Clearly, an algorithm that runs on a parallel machine has to be efficient and should be able to make good use of the computing power. A conservative tradeoff between scalability and actual processing speed is very important. Also, the algorithm has to be space efficient, and for the case of a distributed memory MIMD machine, memory duplication should be avoided. In this paper we propose a space efficient, fast parallel algorithm that addresses these issues. This algorithm will be the basis of a visualization library in the molds just described using the VolVis system [1] as its front end.
A large number of parallel algorithms for volume rendering have been
recently proposed. Schroeder and Salem [13] have
proposed a shear based technique for the CM-2 that could render
volumes at multiple frames a second, using a low quality
filter. The main drawback of their technique is low image quality.

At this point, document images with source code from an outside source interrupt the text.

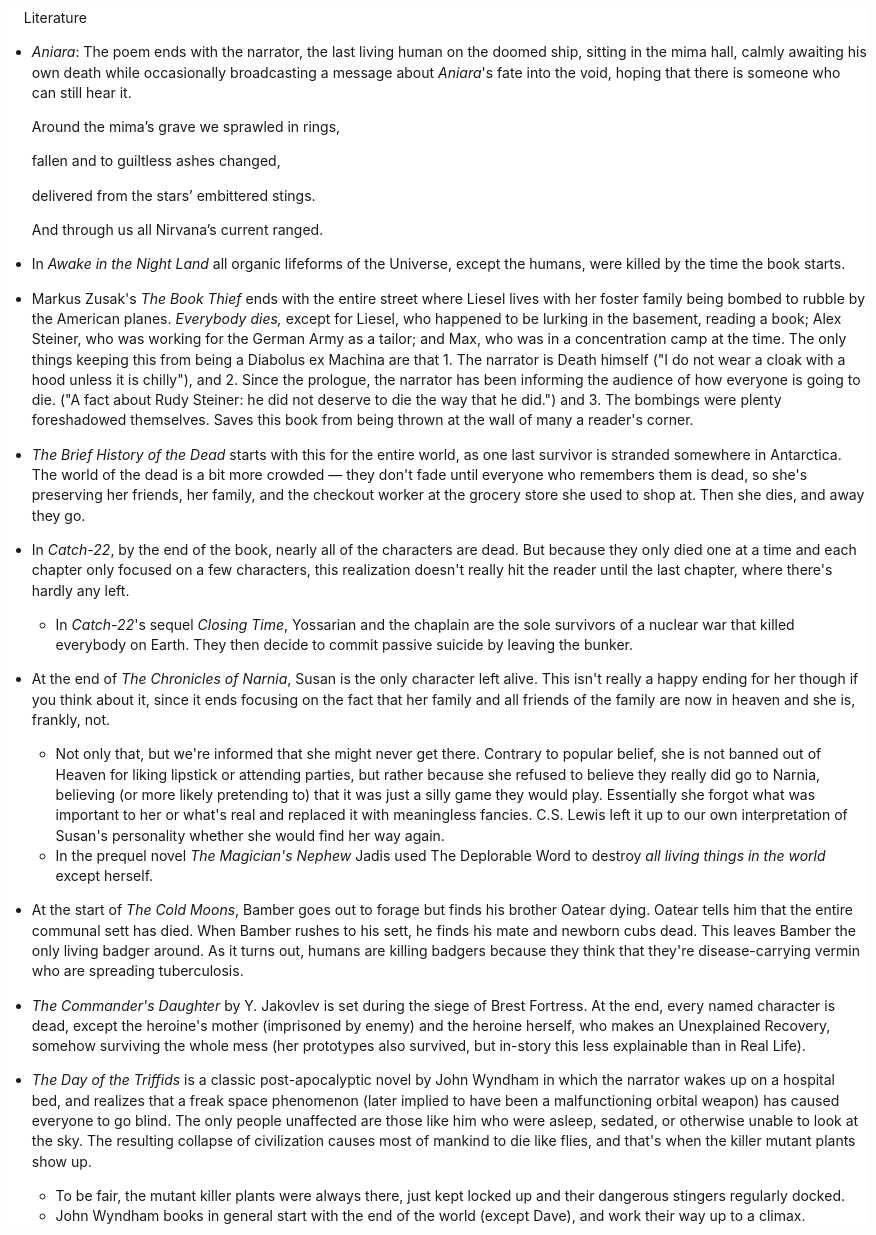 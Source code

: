     Literature 

-   _Aniara_: The poem ends with the narrator, the last living human on the doomed ship, sitting in the mima hall, calmly awaiting his own death while occasionally broadcasting a message about _Aniara_'s fate into the void, hoping that there is someone who can still hear it.
    
    Around the mima’s grave we sprawled in rings,
    
    fallen and to guiltless ashes changed,
    
    delivered from the stars’ embittered stings.
    
    And through us all Nirvana’s current ranged.
    
-   In _Awake in the Night Land_ all organic lifeforms of the Universe, except the humans, were killed by the time the book starts.
-   Markus Zusak's _The Book Thief_ ends with the entire street where Liesel lives with her foster family being bombed to rubble by the American planes. _Everybody dies,_ except for Liesel, who happened to be lurking in the basement, reading a book; Alex Steiner, who was working for the German Army as a tailor; and Max, who was in a concentration camp at the time. The only things keeping this from being a Diabolus ex Machina are that 1. The narrator is Death himself ("I do not wear a cloak with a hood unless it is chilly"), and 2. Since the prologue, the narrator has been informing the audience of how everyone is going to die. ("A fact about Rudy Steiner: he did not deserve to die the way that he did.") and 3. The bombings were plenty foreshadowed themselves. Saves this book from being thrown at the wall of many a reader's corner.
-   _The Brief History of the Dead_ starts with this for the entire world, as one last survivor is stranded somewhere in Antarctica. The world of the dead is a bit more crowded — they don't fade until everyone who remembers them is dead, so she's preserving her friends, her family, and the checkout worker at the grocery store she used to shop at. Then she dies, and away they go.
-   In _Catch-22_, by the end of the book, nearly all of the characters are dead. But because they only died one at a time and each chapter only focused on a few characters, this realization doesn't really hit the reader until the last chapter, where there's hardly any left.
    -   In _Catch-22_'s sequel _Closing Time_, Yossarian and the chaplain are the sole survivors of a nuclear war that killed everybody on Earth. They then decide to commit passive suicide by leaving the bunker.
-   At the end of _The Chronicles of Narnia_, Susan is the only character left alive. This isn't really a happy ending for her though if you think about it, since it ends focusing on the fact that her family and all friends of the family are now in heaven and she is, frankly, not.
    -   Not only that, but we're informed that she might never get there. Contrary to popular belief, she is not banned out of Heaven for liking lipstick or attending parties, but rather because she refused to believe they really did go to Narnia, believing (or more likely pretending to) that it was just a silly game they would play. Essentially she forgot what was important to her or what's real and replaced it with meaningless fancies. C.S. Lewis left it up to our own interpretation of Susan's personality whether she would find her way again.
    -   In the prequel novel _The Magician's Nephew_ Jadis used The Deplorable Word to destroy _all living things in the world_ except herself.
-   At the start of _The Cold Moons_, Bamber goes out to forage but finds his brother Oatear dying. Oatear tells him that the entire communal sett has died. When Bamber rushes to his sett, he finds his mate and newborn cubs dead. This leaves Bamber the only living badger around. As it turns out, humans are killing badgers because they think that they're disease-carrying vermin who are spreading tuberculosis.
-   _The Commander's Daughter_ by Y. Jakovlev is set during the siege of Brest Fortress. At the end, every named character is dead, except the heroine's mother (imprisoned by enemy) and the heroine herself, who makes an Unexplained Recovery, somehow surviving the whole mess (her prototypes also survived, but in-story this less explainable than in Real Life).
-   _The Day of the Triffids_ is a classic post-apocalyptic novel by John Wyndham in which the narrator wakes up on a hospital bed, and realizes that a freak space phenomenon (later implied to have been a malfunctioning orbital weapon) has caused everyone to go blind. The only people unaffected are those like him who were asleep, sedated, or otherwise unable to look at the sky. The resulting collapse of civilization causes most of mankind to die like flies, and that's when the killer mutant plants show up.
    -   To be fair, the mutant killer plants were always there, just kept locked up and their dangerous stingers regularly docked.
    -   John Wyndham books in general start with the end of the world (except Dave), and work their way up to a climax.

Their algorithm had to redistribute and resample the dataset for each
view change. Montani et al. [10] developed a distributed
memory ray tracer for the nCUBE, that used a hybrid image-based load
balancing and context sensitive volume distribution. An interesting
point of their algorithm is the use of clusters to generate higher
drawing rates at the expense of data replication. However, their
rendering times are well over interactive times. Using a different
volume distribution strategy but still a static data distribution, Ma
et al. [9] have achieved better frame rates on a CM-5. In their
approach the dataset is distributed in a K-d tree fashion and the
compositing is done in a tree structure. Others
[6,3,11] have used similar load balancing
schemes using static data distribution, for either image compositing
or ray dataflow compositing. Nieh and Levoy [12] have
parallelized an efficient volume ray caster [8] and achieved
very impressive performance on a shared memory DASH machine.
In this paper we concentrate on the parallelization of a simple but fast method for ray casting, called PARC (polygon assisted ray casting) [2]. Our parallel implementation uses a static data decomposition and an image compositing scheme. We have implementations that work on the Intel iPSC/860 and the Intel Paragon. In Section 2 we explain the important issues in designing and writing a parallel ray caster, followed by Section 3, where we study a new method for measuring the work done by a ray caster. In Section 4 we describe our algorithm and its implementation.